WHAT NEEDS TO BE DONE | Sort through the listing below and keep each line with the word "location". Copy those.

____________

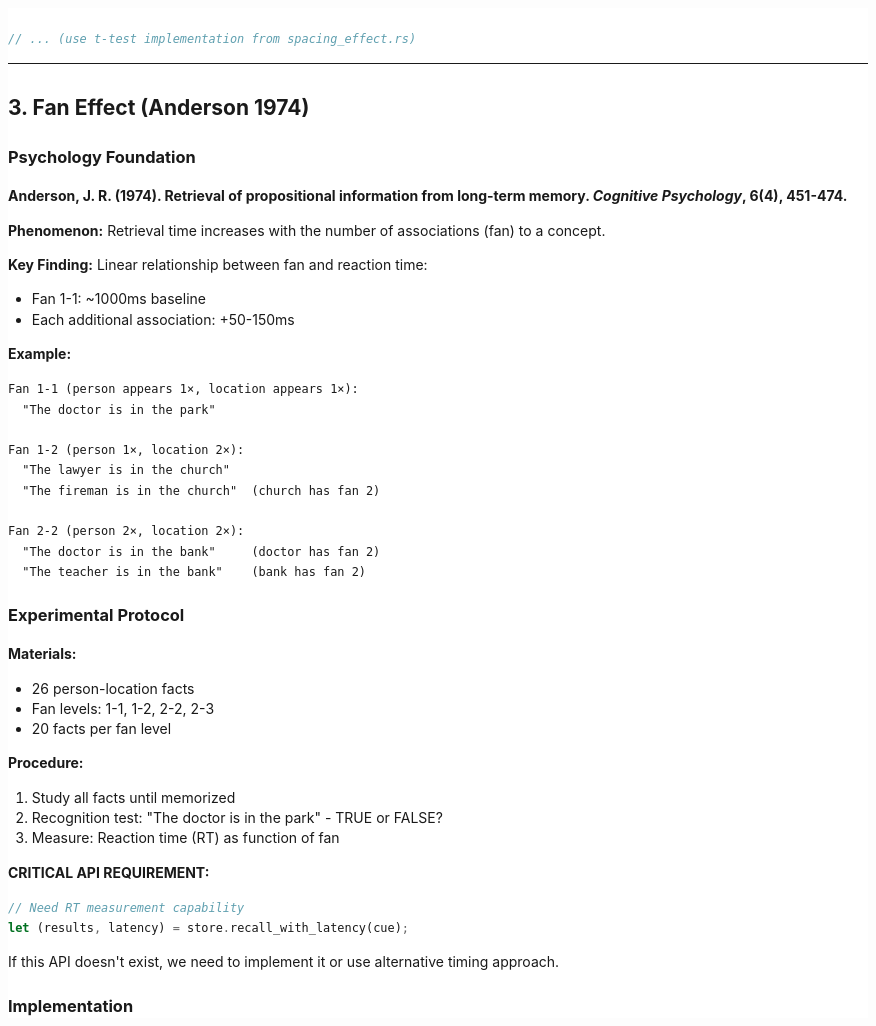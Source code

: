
 ```rust

// ... (use t-test implementation from spacing_effect.rs)
```

---

## 3. Fan Effect (Anderson 1974)

### Psychology Foundation

**Anderson, J. R. (1974). Retrieval of propositional information from long-term memory. *Cognitive Psychology*, 6(4), 451-474.**

**Phenomenon:** Retrieval time increases with the number of associations (fan) to a concept.

**Key Finding:** Linear relationship between fan and reaction time:
- Fan 1-1: ~1000ms baseline
- Each additional association: +50-150ms

**Example:**
```
Fan 1-1 (person appears 1×, location appears 1×):
  "The doctor is in the park"

Fan 1-2 (person 1×, location 2×):
  "The lawyer is in the church"
  "The fireman is in the church"  (church has fan 2)

Fan 2-2 (person 2×, location 2×):
  "The doctor is in the bank"     (doctor has fan 2)
  "The teacher is in the bank"    (bank has fan 2)
```

### Experimental Protocol

**Materials:**
- 26 person-location facts
- Fan levels: 1-1, 1-2, 2-2, 2-3
- 20 facts per fan level

**Procedure:**
1. Study all facts until memorized
2. Recognition test: "The doctor is in the park" - TRUE or FALSE?
3. Measure: Reaction time (RT) as function of fan

**CRITICAL API REQUIREMENT:**
```rust
// Need RT measurement capability
let (results, latency) = store.recall_with_latency(cue);
```

If this API doesn't exist, we need to implement it or use alternative timing approach.

### Implementation
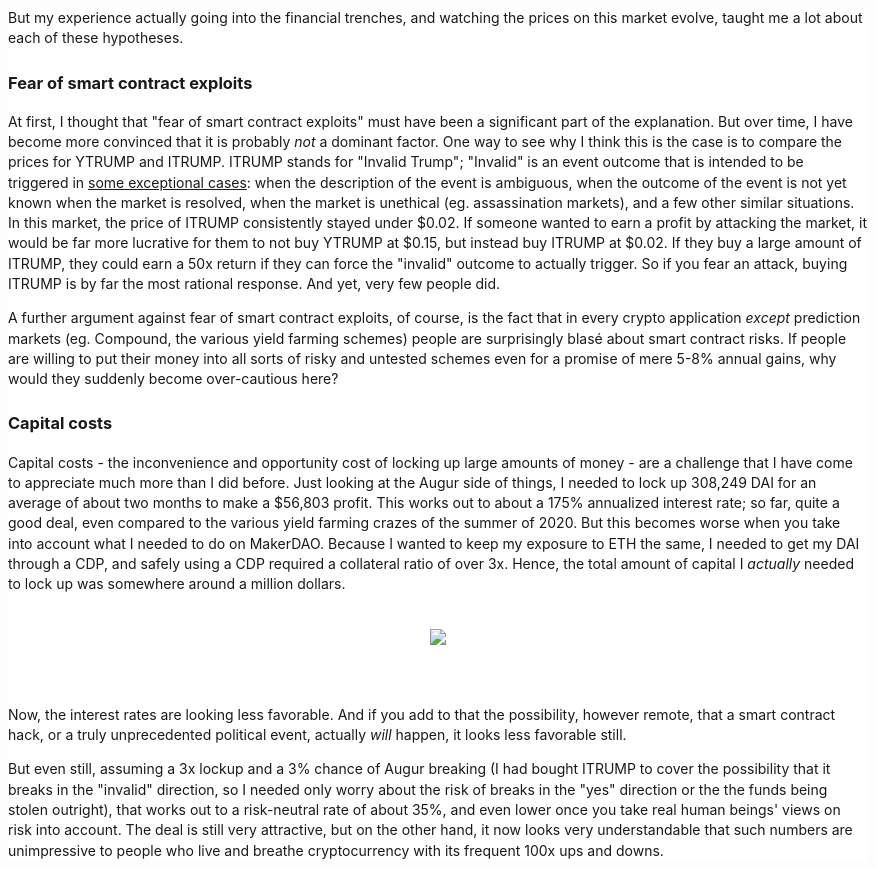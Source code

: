 But my experience actually going into the financial trenches, and watching the prices on this market evolve, taught me a lot about each of these hypotheses.

### Fear of smart contract exploits

At first, I thought that "fear of smart contract exploits" must have been a significant part of the explanation. But over time, I have become more convinced that it is probably _not_ a dominant factor. One way to see why  I think this is the case is to compare the prices for YTRUMP and ITRUMP. ITRUMP stands for "Invalid Trump"; "Invalid" is an event outcome that is intended to be triggered in [some exceptional cases](https://help.augur.net/trading/trading-faq#what-does-invalid-mean): when the description of the event is ambiguous, when the outcome of the event is not yet known when the market is resolved, when the market is unethical (eg. assassination markets), and a few other similar situations. In this market, the price of ITRUMP consistently stayed under $0.02. If someone wanted to earn a profit by attacking the market, it would be far more lucrative for them to not buy YTRUMP at $0.15, but instead buy ITRUMP at $0.02. If they buy a large amount of ITRUMP, they could earn a 50x return if they can force the "invalid" outcome to actually trigger. So if you fear an attack, buying ITRUMP is by far the most rational response. And yet, very few people did.

A further argument against fear of smart contract exploits, of course, is the fact that in every crypto application _except_ prediction markets (eg. Compound, the various yield farming schemes) people are surprisingly blasé about smart contract risks. If people are willing to put their money into all sorts of risky and untested schemes even for a promise of mere 5-8% annual gains, why would they suddenly become over-cautious here?

### Capital costs

Capital costs - the inconvenience and opportunity cost of locking up large amounts of money - are a challenge that I have come to appreciate much more than I did before. Just looking at the Augur side of things, I needed to lock up 308,249 DAI for an average of about two months to make a $56,803 profit. This works out to about a 175% annualized interest rate; so far, quite a good deal, even compared to the various yield farming crazes of the summer of 2020. But this becomes worse when you take into account what I needed to do on MakerDAO. Because I wanted to keep my exposure to ETH the same, I needed to get my DAI through a CDP, and safely using a CDP required a collateral ratio of over 3x. Hence, the total amount of capital I _actually_ needed to lock up was somewhere around a million dollars.

<br>
<center>
<img src="../../../../images/election-files/winnings.png" style="width:50%"/><br>
</center><br><br>

Now, the interest rates are looking less favorable. And if you add to that the possibility, however remote, that a smart contract hack, or a truly unprecedented political event, actually _will_ happen, it looks less favorable still.

But even still, assuming a 3x lockup and a 3% chance of Augur breaking (I had bought ITRUMP to cover the possibility that it breaks in the "invalid" direction, so I needed only worry about the risk of breaks in the "yes" direction or the the funds being stolen outright), that works out to a risk-neutral rate of about 35%, and even lower once you take real human beings' views on risk into account. The deal is still very attractive, but on the other hand, it now looks very understandable that such numbers are unimpressive to people who live and breathe cryptocurrency with its frequent 100x ups and downs.
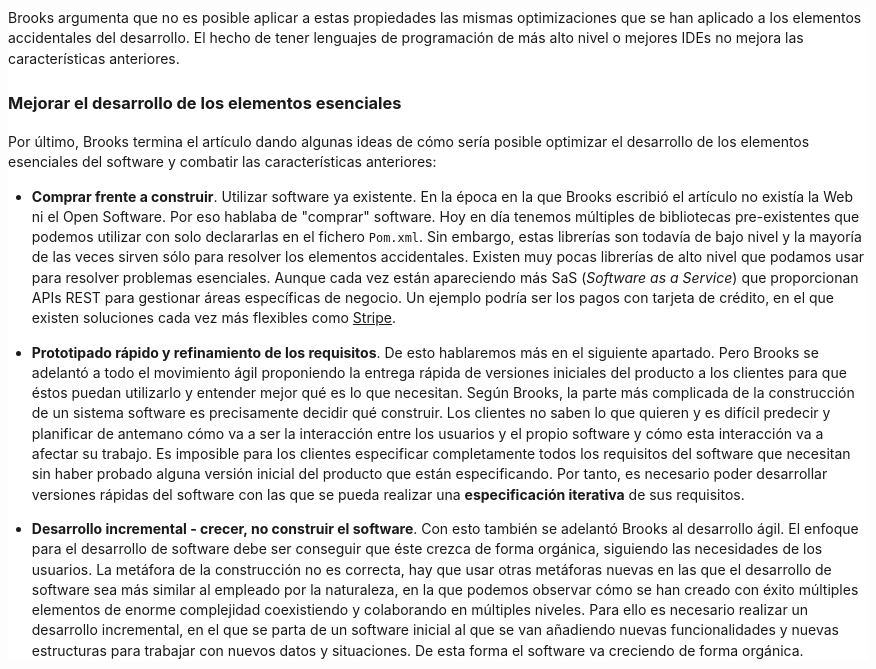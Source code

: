 Brooks argumenta que no es posible aplicar a estas propiedades las
mismas optimizaciones que se han aplicado a los elementos accidentales
del desarrollo. El hecho de tener lenguajes de programación de más
alto nivel o mejores IDEs no mejora las características anteriores.

### Mejorar el desarrollo de los elementos esenciales ###

Por último, Brooks termina el artículo dando algunas ideas de cómo
sería posible optimizar el desarrollo de los elementos esenciales del
software y combatir las características anteriores:

- **Comprar frente a construir**. Utilizar software ya existente. En
  la época en la que Brooks escribió el artículo no existía la Web ni
  el Open Software. Por eso hablaba de "comprar" software. Hoy en día
  tenemos múltiples de bibliotecas pre-existentes que podemos utilizar
  con solo declararlas en el fichero `Pom.xml`. Sin embargo, estas
  librerías son todavía de bajo nivel y la mayoría de las veces sirven
  sólo para resolver los elementos accidentales. Existen muy pocas
  librerías de alto nivel que podamos usar para resolver problemas
  esenciales. Aunque cada vez están apareciendo más SaS (_Software as
  a Service_) que proporcionan APIs REST para gestionar áreas
  específicas de negocio. Un ejemplo podría ser los pagos con tarjeta
  de crédito, en el que existen soluciones cada vez más flexibles como
  [Stripe](https://stripe.com/es). 

- **Prototipado rápido y refinamiento de los requisitos**. De esto
  hablaremos más en el siguiente apartado. Pero Brooks se adelantó a
  todo el movimiento ágil proponiendo la entrega rápida de versiones
  iniciales del producto a los clientes para que éstos puedan
  utilizarlo y entender mejor qué es lo que necesitan. Según Brooks,
  la parte más complicada de la construcción de un sistema software es
  precisamente decidir qué construir. Los clientes no saben lo que
  quieren y es difícil predecir y planificar de antemano cómo va a ser
  la interacción entre los usuarios y el propio software y cómo esta
  interacción va a afectar su trabajo. Es imposible para los clientes
  especificar completamente todos los requisitos del software que
  necesitan sin haber probado alguna versión inicial del producto que
  están especificando. Por tanto, es necesario poder desarrollar
  versiones rápidas del software con las que se pueda realizar una
  **especificación iterativa** de sus requisitos.

- **Desarrollo incremental - crecer, no construir el software**. Con
  esto también se adelantó Brooks al desarrollo ágil. El enfoque para
  el desarrollo de software debe ser conseguir que éste crezca de
  forma orgánica, siguiendo las necesidades de los usuarios. La
  metáfora de la construcción no es correcta, hay que usar otras
  metáforas nuevas en las que el desarrollo de software sea más
  similar al empleado por la naturaleza, en la que podemos observar
  cómo se han creado con éxito múltiples elementos de enorme
  complejidad coexistiendo y colaborando en múltiples niveles. Para
  ello es necesario realizar un desarrollo incremental, en el que se
  parta de un software inicial al que se van añadiendo nuevas
  funcionalidades y nuevas estructuras para trabajar con nuevos datos
  y situaciones. De esta forma el software va creciendo de forma
  orgánica.
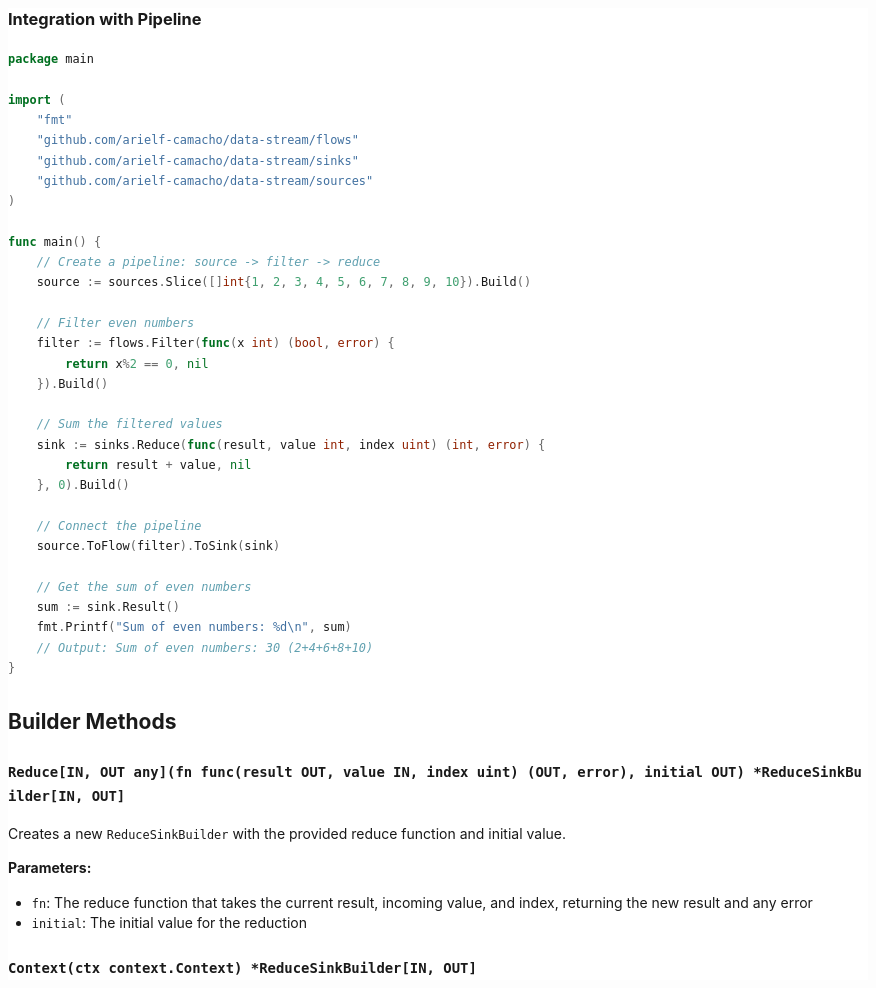 ### Integration with Pipeline

```go
package main

import (
    "fmt"
    "github.com/arielf-camacho/data-stream/flows"
    "github.com/arielf-camacho/data-stream/sinks"
    "github.com/arielf-camacho/data-stream/sources"
)

func main() {
    // Create a pipeline: source -> filter -> reduce
    source := sources.Slice([]int{1, 2, 3, 4, 5, 6, 7, 8, 9, 10}).Build()

    // Filter even numbers
    filter := flows.Filter(func(x int) (bool, error) {
        return x%2 == 0, nil
    }).Build()

    // Sum the filtered values
    sink := sinks.Reduce(func(result, value int, index uint) (int, error) {
        return result + value, nil
    }, 0).Build()

    // Connect the pipeline
    source.ToFlow(filter).ToSink(sink)

    // Get the sum of even numbers
    sum := sink.Result()
    fmt.Printf("Sum of even numbers: %d\n", sum)
    // Output: Sum of even numbers: 30 (2+4+6+8+10)
}
```

## Builder Methods

### `Reduce[IN, OUT any](fn func(result OUT, value IN, index uint) (OUT, error), initial OUT) *ReduceSinkBuilder[IN, OUT]`

Creates a new `ReduceSinkBuilder` with the provided reduce function and initial value.

**Parameters:**

- `fn`: The reduce function that takes the current result, incoming value, and index, returning the new result and any error
- `initial`: The initial value for the reduction

### `Context(ctx context.Context) *ReduceSinkBuilder[IN, OUT]`
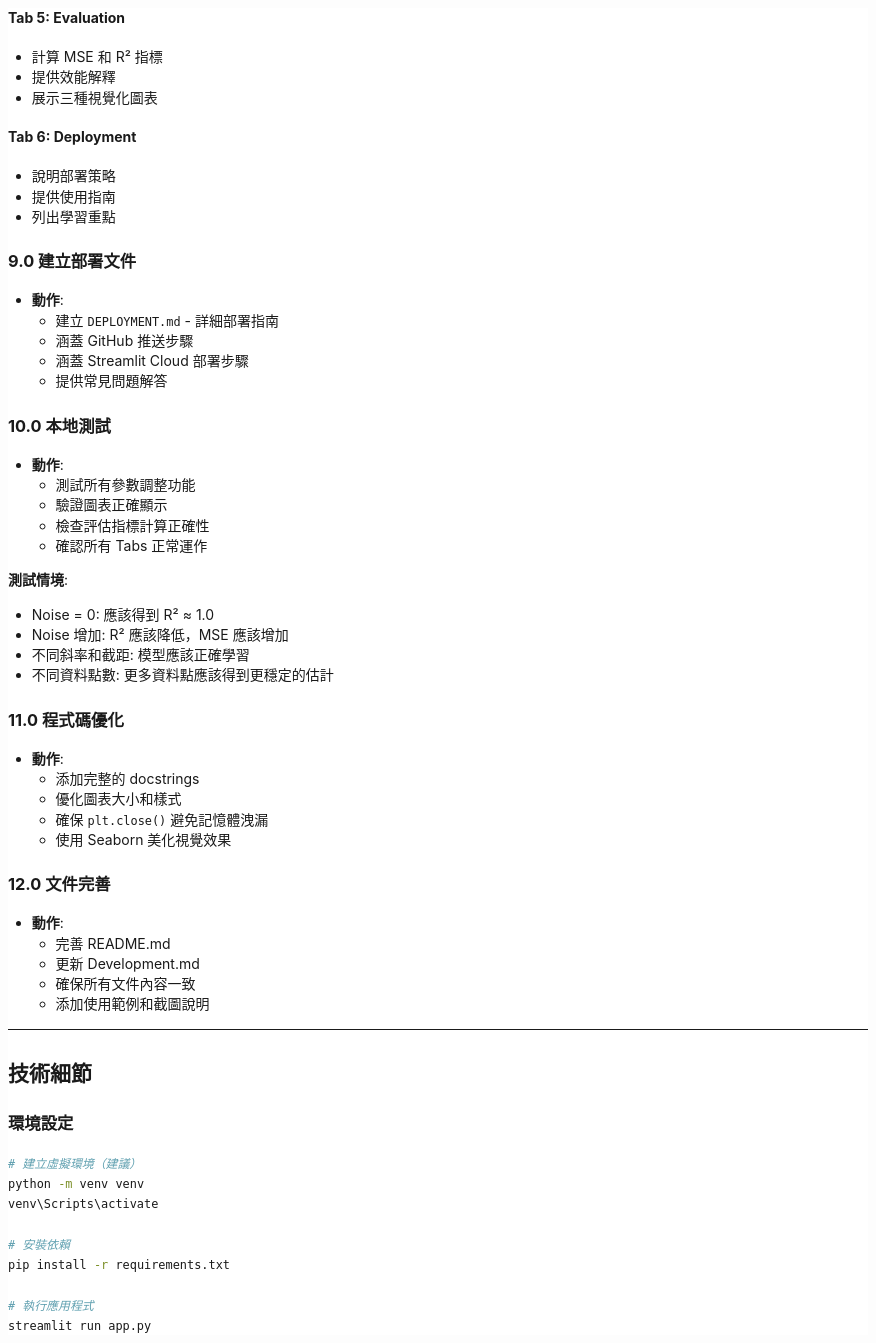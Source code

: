 #### Tab 5: Evaluation
- 計算 MSE 和 R² 指標
- 提供效能解釋
- 展示三種視覺化圖表

#### Tab 6: Deployment
- 說明部署策略
- 提供使用指南
- 列出學習重點

### 9.0 建立部署文件
- **動作**:
  - 建立 `DEPLOYMENT.md` - 詳細部署指南
  - 涵蓋 GitHub 推送步驟
  - 涵蓋 Streamlit Cloud 部署步驟
  - 提供常見問題解答

### 10.0 本地測試
- **動作**:
  - 測試所有參數調整功能
  - 驗證圖表正確顯示
  - 檢查評估指標計算正確性
  - 確認所有 Tabs 正常運作

**測試情境**:
- Noise = 0: 應該得到 R² ≈ 1.0
- Noise 增加: R² 應該降低，MSE 應該增加
- 不同斜率和截距: 模型應該正確學習
- 不同資料點數: 更多資料點應該得到更穩定的估計

### 11.0 程式碼優化
- **動作**:
  - 添加完整的 docstrings
  - 優化圖表大小和樣式
  - 確保 `plt.close()` 避免記憶體洩漏
  - 使用 Seaborn 美化視覺效果

### 12.0 文件完善
- **動作**:
  - 完善 README.md
  - 更新 Development.md
  - 確保所有文件內容一致
  - 添加使用範例和截圖說明

---

## 技術細節

### 環境設定
```bash
# 建立虛擬環境（建議）
python -m venv venv
venv\Scripts\activate

# 安裝依賴
pip install -r requirements.txt

# 執行應用程式
streamlit run app.py
```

____________

ANSWER |
Fan 1-1 (person appears 1×, location appears 1×):
Fan 1-2 (person 1×, location 2×):
Fan 2-2 (person 2×, location 2×):
- 26 person-location facts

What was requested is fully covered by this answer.